One of my readers asked what my students and I did for Earth Day this year. I am glad for the reminder to write about it.
We met early on a Saturday morning, on a day that promised to be sunny. About twenty-five students stumbled onto the bus, most of them looking as if they had gotten out of bed just minutes before. The bus ride wasn't long, and I could see students looking out the window with interest as we left the city and wound our way though hills. Yellow spring flowers – coltsfoot – bloomed along the roadside as we drove onto sovereign territory, land governed by the People of the Longhouse.
We gathered first at the cookhouse. Plantswoman greeted me with a hug, and Friendly Eyes, a dark-haired man with a big laugh, welcomed the sleepy students, teasing them and saying that they had better come in for some coffee. A couple of women we'd never met before greeted us warmly, putting fruit out on the counter and juice. "Come have something to eat and drink," Friendly Eyes kept saying. Three little kids, with dark hair and lively eyes, joined us, weaving their way in and out amongst the college students.
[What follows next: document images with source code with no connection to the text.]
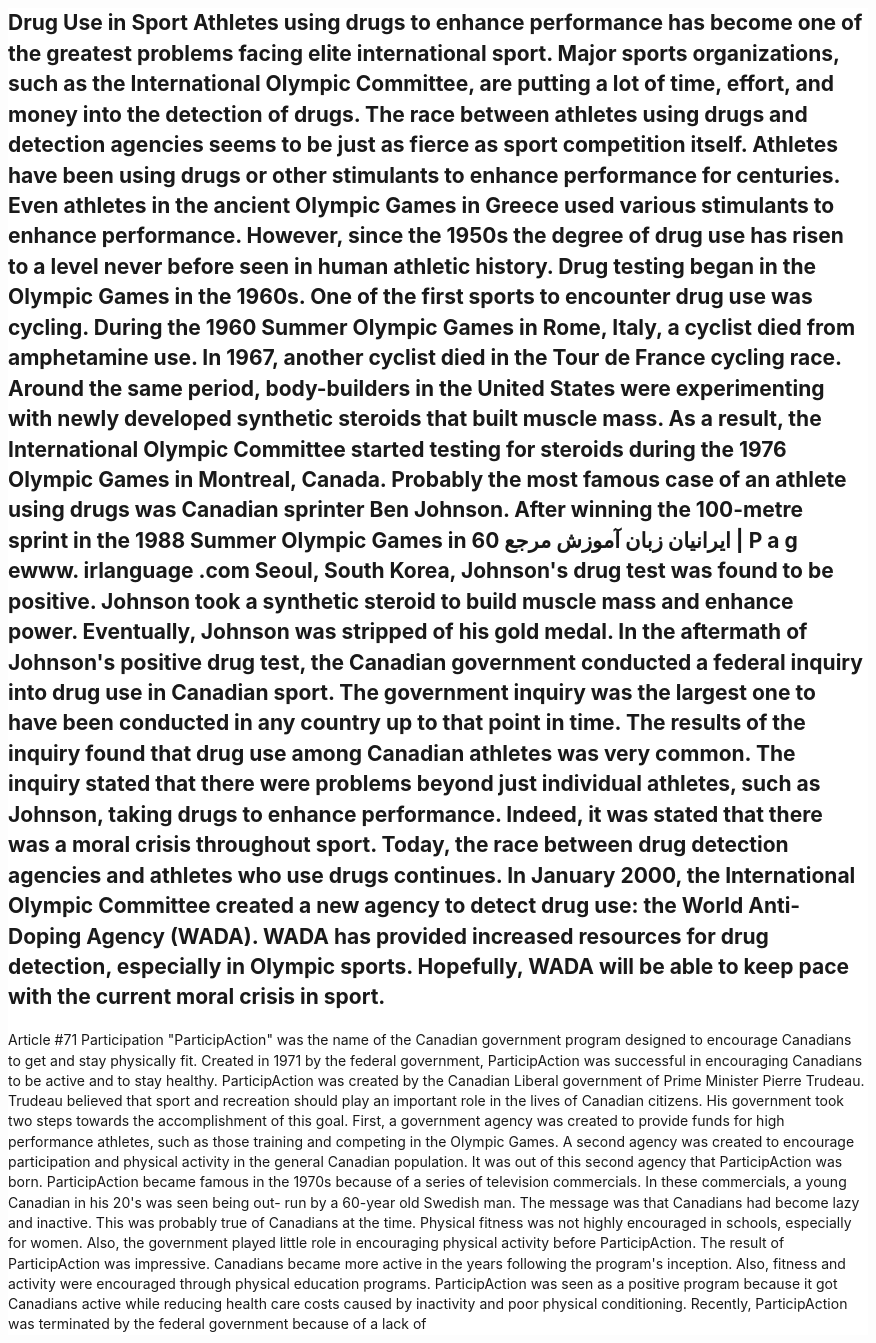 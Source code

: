 Drug Use in Sport
Athletes using drugs to enhance performance has become one of the greatest problems
facing elite international sport. Major sports organizations, such as the International
Olympic Committee, are putting a lot of time, effort, and money into the detection of
drugs. The race between athletes using drugs and detection agencies seems to be just
as fierce as sport competition itself.
Athletes have been using drugs or other stimulants to enhance performance for
centuries. Even athletes in the ancient Olympic Games in Greece used various
stimulants to enhance performance. However, since the 1950s the degree of drug use
has risen to a level never before seen in human athletic history.
Drug testing began in the Olympic Games in the 1960s. One of the first sports to
encounter drug use was cycling. During the 1960 Summer Olympic Games in Rome, Italy,
a cyclist died from amphetamine use. In 1967, another cyclist died in the Tour de France
cycling race. Around the same period, body-builders in the United States were
experimenting with newly developed synthetic steroids that built muscle mass. As a
result, the International Olympic Committee started testing for steroids during the 1976
Olympic Games in Montreal, Canada.
Probably the most famous case of an athlete using drugs was Canadian sprinter Ben
Johnson. After winning the 100-metre sprint in the 1988 Summer Olympic Games in
‫ایرانیان‬ ‫زبان‬ ‫آموزش‬ ‫مرجع‬
60 | P a g ewww. irlanguage .com
Seoul, South Korea, Johnson's drug test was found to be positive. Johnson took a
synthetic steroid to build muscle mass and enhance power. Eventually, Johnson was
stripped of his gold medal.
In the aftermath of Johnson's positive drug test, the Canadian government conducted a
federal inquiry into drug use in Canadian sport. The government inquiry was the largest
one to have been conducted in any country up to that point in time. The results of the
inquiry found that drug use among Canadian athletes was very common. The inquiry
stated that there were problems beyond just individual athletes, such as Johnson, taking
drugs to enhance performance. Indeed, it was stated that there was a moral crisis
throughout sport.
Today, the race between drug detection agencies and athletes who use drugs continues.
In January 2000, the International Olympic Committee created a new agency to detect
drug use: the World Anti-Doping Agency (WADA). WADA has provided increased
resources for drug detection, especially in Olympic sports. Hopefully, WADA will be able
to keep pace with the current moral crisis in sport.
------------------------------------------------------------------------------------------------------------------------
Article #71
Participation
"ParticipAction" was the name of the Canadian government program designed to
encourage Canadians to get and stay physically fit. Created in 1971 by the federal
government, ParticipAction was successful in encouraging Canadians to be active and to
stay healthy.
ParticipAction was created by the Canadian Liberal government of Prime Minister Pierre
Trudeau. Trudeau believed that sport and recreation should play an important role in the
lives of Canadian citizens. His government took two steps towards the accomplishment
of this goal. First, a government agency was created to provide funds for high
performance athletes, such as those training and competing in the Olympic Games. A
second agency was created to encourage participation and physical activity in the
general Canadian population. It was out of this second agency that ParticipAction was
born.
ParticipAction became famous in the 1970s because of a series of television
commercials. In these commercials, a young Canadian in his 20's was seen being out-
run by a 60-year old Swedish man. The message was that Canadians had become lazy
and inactive. This was probably true of Canadians at the time. Physical fitness was not
highly encouraged in schools, especially for women. Also, the government played little
role in encouraging physical activity before ParticipAction.
The result of ParticipAction was impressive. Canadians became more active in the years
following the program's inception. Also, fitness and activity were encouraged through
physical education programs. ParticipAction was seen as a positive program because it
got Canadians active while reducing health care costs caused by inactivity and poor
physical conditioning.
Recently, ParticipAction was terminated by the federal government because of a lack of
Originally, we were supposed to help plant some trees, but the snowstorm earlier that week had suggested that it was too early. Instead, we were going to the big vegetable gardens behind the homes of the elders. Some of the gardens were to be expanded this year, and we were assigned the task of clearing brush. Friendly Eyes handed out pruning shears, saws, and gloves. We split into four work-groups and went off in four directions, clutching the maps Friendly Eyes had drawn for us.
We talked lazily as we worked, everyone savoring the sunshine. "It feels so good to be out of the city," students kept saying. Many of my students come from rural areas and small towns, and living in Snowstorm City all winter seems confining to them. Clearing brush is such a satisfying task: we clipped and chopped, we raked and gathered, we piled sticks and stalks into tall piles to be burned. I overheard Enthusiastic Student talking to a young girl, asking her to teach him the phrase "Thank you" so that he could use it at the end of the day.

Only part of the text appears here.